In this procedure, an electrical stimulator lead is placed around branches of the hypoglossal nerve that control tongue protrusion (e.g., genioglossus) via an incision in the neck. A sensor lead is then placed in the chest between the ribs in the layer between the internal intercostal muscles and external intercostal muscles. The stimulator and sensory lead are then connected via a tunneled wire to an implantable pulse generator. When turned on during sleep, the sensory lead in the chest detects the respiratory cycle. During inspiration (i.e., inhale), an electrical signal is fired via the stimulator lead in the neck, stimulating the hypoglossal nerve, and causing the tongue to protrude, thereby alleviating obstruction.

==History==
The first recorded description of the hypoglossal nerve was by Herophilos (335–280 BC), although it was not named at the time. The first use of the name hypoglossal in Latin as nervi hypoglossi externa was used by Winslow in 1733. This was followed though by several different namings including nervi indeterminati, par lingual, par gustatorium, great sub-lingual by different authors, and gustatory nerve and lingual nerve (by Winslow).

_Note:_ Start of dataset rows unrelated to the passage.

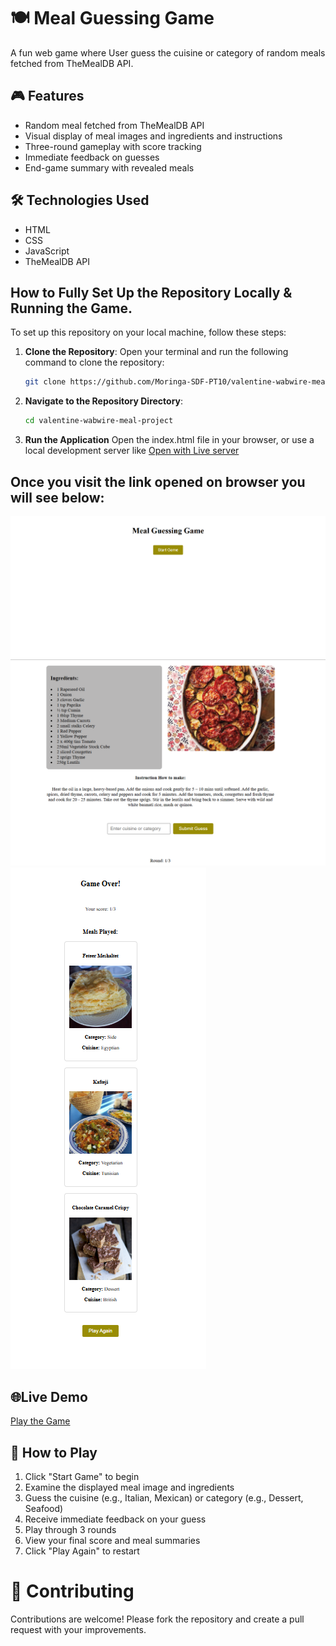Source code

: # 🍽️ Meal Guessing Game

A fun web game where User guess the cuisine or category of random meals fetched from TheMealDB API.

## 🎮 Features

- Random meal fetched from TheMealDB API
- Visual display of meal images and ingredients and instructions
- Three-round gameplay with score tracking
- Immediate feedback on guesses
- End-game summary with revealed meals

## 🛠️ Technologies Used

- HTML
- CSS
- JavaScript
- TheMealDB API

## How to Fully Set Up the Repository Locally & Running the Game.

To set up this repository on your local machine, follow these steps:

1. **Clone the Repository**:
   Open your terminal and run the following command to clone the repository:
   ```bash
   git clone https://github.com/Moringa-SDF-PT10/valentine-wabwire-meal-project
   ```
2. **Navigate to the Repository Directory**:
   ```bash
   cd valentine-wabwire-meal-project
   ```
3. **Run the Application** Open the index.html file in your browser, or use a local development server like [Open with Live server](vscode:extension/ritwickdey.LiveServer)

## Once you visit the link opened on browser you will see below:

![SNIPPET 1](assets/image.png) ![snippet 2](assets/image-1.png) ![snippet 3](assets/image-2.png)

## 🌐Live Demo

[Play the Game](https://moringa-sdf-pt10.github.io/valentine-wabwire-meal-project/)

## 🎯 How to Play

1. Click "Start Game" to begin
2. Examine the displayed meal image and ingredients
3. Guess the cuisine (e.g., Italian, Mexican) or category (e.g., Dessert, Seafood)
4. Receive immediate feedback on your guess
5. Play through 3 rounds
6. View your final score and meal summaries
7. Click "Play Again" to restart

# 🤝 Contributing

Contributions are welcome! Please fork the repository and create a pull request with your improvements.
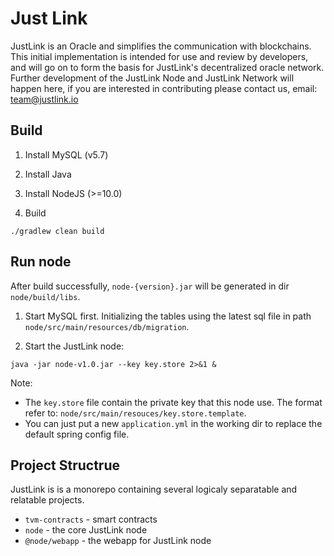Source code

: # Just Link

JustLink is an Oracle and simplifies the communication with blockchains. This initial implementation is intended for use and review by developers,
and will go on to form the basis for JustLink's decentralized oracle network. Further development of the JustLink Node and JustLink Network will happen here,
if you are interested in contributing please contact us, email: team@justlink.io

## Build

1. Install MySQL (v5.7)

2. Install Java

3. Install NodeJS (>=10.0)

4. Build
```
./gradlew clean build
```

## Run node

After build successfully, `node-{version}.jar` will be generated in dir `node/build/libs`.

1. Start MySQL first. Initializing the tables using the latest sql file in path `node/src/main/resources/db/migration`.

2. Start the JustLink node:

```
java -jar node-v1.0.jar --key key.store 2>&1 &
```

Note:
- The `key.store` file contain the private key that this node use. The format refer to: `node/src/main/resouces/key.store.template`.
- You can just put a new `application.yml` in the working dir to replace the default spring config file.

## Project Structrue

JustLink is is a monorepo containing several logicaly separatable and relatable projects.

- `tvm-contracts` - smart contracts
- `node` - the core JustLink node
- `@node/webapp` - the webapp for JustLink node

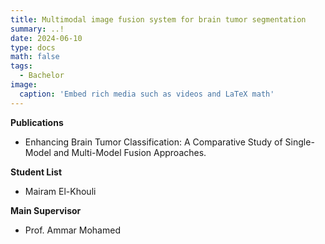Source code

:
 ```yaml
---
title: Multimodal image fusion system for brain tumor segmentation
summary: ..!
date: 2024-06-10
type: docs
math: false
tags:
  - Bachelor
image:
  caption: 'Embed rich media such as videos and LaTeX math'
---
```


<!-- Project Description -->

**Publications**
- Enhancing Brain Tumor Classification: A Comparative Study of Single-Model and Multi-Model Fusion Approaches.

**Student List**
- Mairam El-Khouli

**Main Supervisor**
- Prof. Ammar Mohamed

It was listed in 1778 as nerve hypoglossum magnum by Soemmering. It was then named as the great hypoglossal nerve by Cuvier in 1800 as a translation of Winslow and finally named in English by Knox in 1832.

== Other animals ==
The hypoglossal nerve is one of twelve cranial nerves found in amniotes including reptiles, mammals and birds. As with humans, damage to the nerve or nerve pathway will result in difficulties moving the tongue or lapping water, decreased tongue strength, and generally cause deviation away from the affected side initially, and then to the affected side as contractures develop. The evolutionary origins of the nerve have been explored through studies of the nerve in rodents and reptiles. The nerve is regarded as arising evolutionarily from nerves of the cervical spine, which has been incorporated into a separate nerve over the course of evolution.

Among amniotes, the hypoglossal nerve exits through the hypoglossal canal in the exoccipital. However, in amphibians, the nerve instead exits the skull through the foramen magnum and separates from the spinal cord in the region of the cervical vertebrae.